Russlands Einmarsch in die Ukraine: „Da habe ich mich geirrt.“

Er habe auch einen russischen Einmarsch in der Ukraine für ausgeschlossen gehalten. „Meine Einschätzung war, dass Wladimir Putin nicht den kompletten wirtschaftlichen, politischen und moralischen Ruin seines Landes für seinen imperialen Wahn in Kauf nehmen würde. Da habe ich mich, wie andere auch, geirrt“, sagte Steinmeier.

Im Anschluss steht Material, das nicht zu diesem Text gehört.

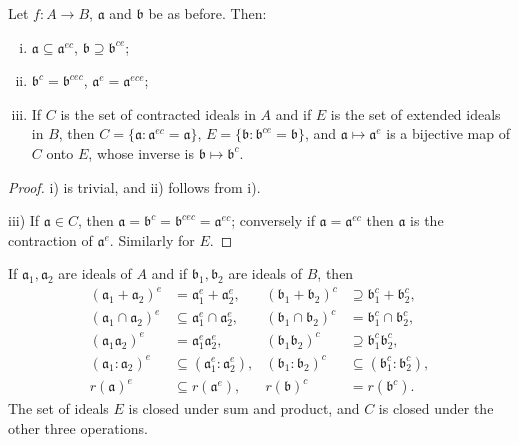 \begin{proposition}\label{prop:extension-contraction-properties}
Let $f \colon A \to B$, $\mathfrak{a}$ and $\mathfrak{b}$ be as before. Then:
\begin{enumerate}[i)]
    \item $\mathfrak{a} \subseteq \mathfrak{a}^{ec}$, $\mathfrak{b} \supseteq \mathfrak{b}^{ce}$;
    \item $\mathfrak{b}^c = \mathfrak{b}^{cec}$, $\mathfrak{a}^e = \mathfrak{a}^{ece}$;
    \item If $C$ is the set of contracted ideals in $A$ and if $E$ is the set of extended ideals in $B$, then $C = \{\mathfrak{a} : \mathfrak{a}^{ec} = \mathfrak{a}\}$, $E = \{\mathfrak{b} : \mathfrak{b}^{ce} = \mathfrak{b}\}$, and $\mathfrak{a} \mapsto \mathfrak{a}^e$ is a bijective map of $C$ onto $E$, whose inverse is $\mathfrak{b} \mapsto \mathfrak{b}^c$.
\end{enumerate}
\end{proposition}

\begin{proof}
i) is trivial, and ii) follows from i).

iii) If $\mathfrak{a} \in C$, then $\mathfrak{a} = \mathfrak{b}^c = \mathfrak{b}^{cec} = \mathfrak{a}^{ec}$; conversely if $\mathfrak{a} = \mathfrak{a}^{ec}$ then $\mathfrak{a}$ is the contraction of $\mathfrak{a}^e$. Similarly for $E$.
\end{proof}

\begin{exercise}\label{ex:extension-contraction-operations}
If $\mathfrak{a}_1, \mathfrak{a}_2$ are ideals of $A$ and if $\mathfrak{b}_1, \mathfrak{b}_2$ are ideals of $B$, then
\begin{align*}
    (\mathfrak{a}_1 + \mathfrak{a}_2)^e &= \mathfrak{a}_1^e + \mathfrak{a}_2^e, & (\mathfrak{b}_1 + \mathfrak{b}_2)^c &\supseteq \mathfrak{b}_1^c + \mathfrak{b}_2^c, \\
    (\mathfrak{a}_1 \cap \mathfrak{a}_2)^e &\subseteq \mathfrak{a}_1^e \cap \mathfrak{a}_2^e, & (\mathfrak{b}_1 \cap \mathfrak{b}_2)^c &= \mathfrak{b}_1^c \cap \mathfrak{b}_2^c, \\
    (\mathfrak{a}_1 \mathfrak{a}_2)^e &= \mathfrak{a}_1^e \mathfrak{a}_2^e, & (\mathfrak{b}_1 \mathfrak{b}_2)^c &\supseteq \mathfrak{b}_1^c \mathfrak{b}_2^c, \\
    (\mathfrak{a}_1 : \mathfrak{a}_2)^e &\subseteq (\mathfrak{a}_1^e : \mathfrak{a}_2^e), & (\mathfrak{b}_1 : \mathfrak{b}_2)^c &\subseteq (\mathfrak{b}_1^c : \mathfrak{b}_2^c), \\
    r(\mathfrak{a})^e &\subseteq r(\mathfrak{a}^e), & r(\mathfrak{b})^c &= r(\mathfrak{b}^c).
\end{align*}
The set of ideals $E$ is closed under sum and product, and $C$ is closed under the other three operations.
\end{exercise}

Mit Blick auf die Zukunft fügte Steinmeier hinzu: „Mit einem Russland unter Putin wird es keine Rückkehr zum Status Quo vor dem Krieg geben.“ Er unterstrich:„Die Verantwortung für den Krieg liegt bei Putin, die sollten wir nicht auf uns ziehen. Das heißt aber nicht, dass wir nicht einiges zu überdenken haben, wo es unsererseits Fehler gegeben hat.“

Steinmeier sagte mit Blick auf die Kriegsereignisse: „Ich leide sehr mit den Menschen in der Ukraine mit. Nach Anfang 2014 hat kein anderes Land meine Arbeit so geprägt.“

Reaktion auf Kritik von ukrainischem Botschafter, Andrij Melnyk

Der ukrainische Botschafter in Deutschland, Andrij Melnyk, hatte Steinmeier am Wochenende in einem Interview politische Nähe zu Russland vorgeworfen. „Für Steinmeier war und bleibt das Verhältnis zu Russland etwas Fundamentales, ja Heiliges, egal was geschieht. Auch der Angriffskrieg spielt da keine große Rolle“, sagte er. Deutschland habe weiter zu viele Eigeninteressen in Bezug auf Russland, etwa die Abhängigkeit von Gas, Öl und Kohle. Schuld daran sei auch Steinmeiers Agieren als Kanzleramtschef und später als Außenminister. „Steinmeier hat seit Jahrzehnten ein Spinnennetz der Kontakte mit Russland geknüpft. Darin sind viele Leute verwickelt, die jetzt in der Ampel das Sagen haben“, sagte er. Aus Sicht des russischen Präsidenten Wladimir Putin gebe es kein ukrainisches Volk, keine Sprache, keine Kultur, und daher auch keinen Staat. „Steinmeier scheint den Gedanken zu teilen, dass die Ukrainer eigentlich kein Subjekt sind“, kritisierte Melnyk.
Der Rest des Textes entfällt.